- EXERCISE DIRECTIONS -
Exactly the lines from the one with "If I compare" through the last line of the listing must be given again.

- SUPPLIED INFORMATION -
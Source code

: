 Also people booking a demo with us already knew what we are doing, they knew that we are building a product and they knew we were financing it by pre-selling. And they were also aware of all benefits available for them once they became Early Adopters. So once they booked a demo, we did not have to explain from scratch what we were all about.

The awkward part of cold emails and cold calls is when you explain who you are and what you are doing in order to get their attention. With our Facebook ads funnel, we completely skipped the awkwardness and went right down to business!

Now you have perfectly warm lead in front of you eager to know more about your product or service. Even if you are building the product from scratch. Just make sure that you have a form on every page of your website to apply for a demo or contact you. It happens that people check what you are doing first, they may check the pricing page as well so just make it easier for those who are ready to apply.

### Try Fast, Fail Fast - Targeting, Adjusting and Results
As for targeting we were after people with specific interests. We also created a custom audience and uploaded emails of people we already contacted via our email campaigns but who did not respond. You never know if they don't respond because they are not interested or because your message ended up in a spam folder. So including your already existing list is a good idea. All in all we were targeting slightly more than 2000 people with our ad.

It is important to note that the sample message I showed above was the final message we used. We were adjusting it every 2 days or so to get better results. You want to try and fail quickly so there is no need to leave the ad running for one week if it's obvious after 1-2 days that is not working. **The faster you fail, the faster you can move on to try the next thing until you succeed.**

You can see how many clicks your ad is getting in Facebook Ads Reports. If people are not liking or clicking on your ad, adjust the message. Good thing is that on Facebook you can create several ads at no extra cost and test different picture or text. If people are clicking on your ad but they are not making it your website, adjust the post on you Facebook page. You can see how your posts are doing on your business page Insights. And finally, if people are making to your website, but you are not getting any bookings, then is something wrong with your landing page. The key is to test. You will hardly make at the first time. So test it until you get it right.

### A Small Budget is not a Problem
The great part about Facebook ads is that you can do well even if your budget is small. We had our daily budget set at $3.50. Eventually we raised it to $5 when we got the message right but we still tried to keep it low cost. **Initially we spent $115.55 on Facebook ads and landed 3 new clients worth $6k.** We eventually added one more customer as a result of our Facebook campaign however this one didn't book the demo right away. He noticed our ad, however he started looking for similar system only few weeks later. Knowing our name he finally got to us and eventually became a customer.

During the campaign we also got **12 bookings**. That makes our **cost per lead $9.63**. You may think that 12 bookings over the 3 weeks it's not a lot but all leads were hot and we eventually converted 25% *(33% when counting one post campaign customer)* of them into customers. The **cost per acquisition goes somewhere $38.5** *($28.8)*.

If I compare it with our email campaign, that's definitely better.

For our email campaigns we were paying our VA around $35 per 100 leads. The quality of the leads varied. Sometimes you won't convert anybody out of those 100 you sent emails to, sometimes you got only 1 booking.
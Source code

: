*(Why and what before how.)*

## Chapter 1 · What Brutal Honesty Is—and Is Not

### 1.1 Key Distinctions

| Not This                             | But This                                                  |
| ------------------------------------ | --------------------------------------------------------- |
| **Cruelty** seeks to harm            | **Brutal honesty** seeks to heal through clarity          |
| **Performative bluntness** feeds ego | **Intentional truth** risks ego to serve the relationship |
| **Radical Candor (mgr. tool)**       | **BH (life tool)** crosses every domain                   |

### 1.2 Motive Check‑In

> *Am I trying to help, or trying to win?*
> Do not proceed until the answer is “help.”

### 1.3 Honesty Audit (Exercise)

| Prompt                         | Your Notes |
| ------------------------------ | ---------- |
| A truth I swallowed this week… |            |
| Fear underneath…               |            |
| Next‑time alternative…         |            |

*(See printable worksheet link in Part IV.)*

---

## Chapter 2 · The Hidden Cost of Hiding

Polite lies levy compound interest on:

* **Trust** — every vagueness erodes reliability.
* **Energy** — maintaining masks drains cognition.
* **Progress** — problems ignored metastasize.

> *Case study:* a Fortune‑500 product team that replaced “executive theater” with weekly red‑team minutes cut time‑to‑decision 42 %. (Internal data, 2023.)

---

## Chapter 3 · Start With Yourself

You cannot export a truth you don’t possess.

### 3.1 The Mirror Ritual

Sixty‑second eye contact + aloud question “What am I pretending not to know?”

- FINAL ANSWER -
If I compare it with our email campaign, that's definitely better.

For our email campaigns we were paying our VA around $35 per 100 leads. The quality of the leads varied. Sometimes you won't convert anybody out of those 100 you sent emails to, sometimes you got only 1 booking.
Source code

:*(Why and what before how.)*

## Chapter 1 · What Brutal Honesty Is—and Is Not

### 1.1 Key Distinctions

| Not This                             | But This                                                  |
| ------------------------------------ | --------------------------------------------------------- |
| **Cruelty** seeks to harm            | **Brutal honesty** seeks to heal through clarity          |
| **Performative bluntness** feeds ego | **Intentional truth** risks ego to serve the relationship |
| **Radical Candor (mgr. tool)**       | **BH (life tool)** crosses every domain                   |

### 1.2 Motive Check‑In

> *Am I trying to help, or trying to win?*
> Do not proceed until the answer is “help.”

### 1.3 Honesty Audit (Exercise)

| Prompt                         | Your Notes |
| ------------------------------ | ---------- |
| A truth I swallowed this week… |            |
| Fear underneath…               |            |
| Next‑time alternative…         |            |

*(See printable worksheet link in Part IV.)*

---

## Chapter 2 · The Hidden Cost of Hiding

Polite lies levy compound interest on:

* **Trust** — every vagueness erodes reliability.
* **Energy** — maintaining masks drains cognition.
* **Progress** — problems ignored metastasize.

> *Case study:* a Fortune‑500 product team that replaced “executive theater” with weekly red‑team minutes cut time‑to‑decision 42 %. (Internal data, 2023.)

---

## Chapter 3 · Start With Yourself

You cannot export a truth you don’t possess.

### 3.1 The Mirror Ritual

Sixty‑second eye contact + aloud question “What am I pretending not to know?”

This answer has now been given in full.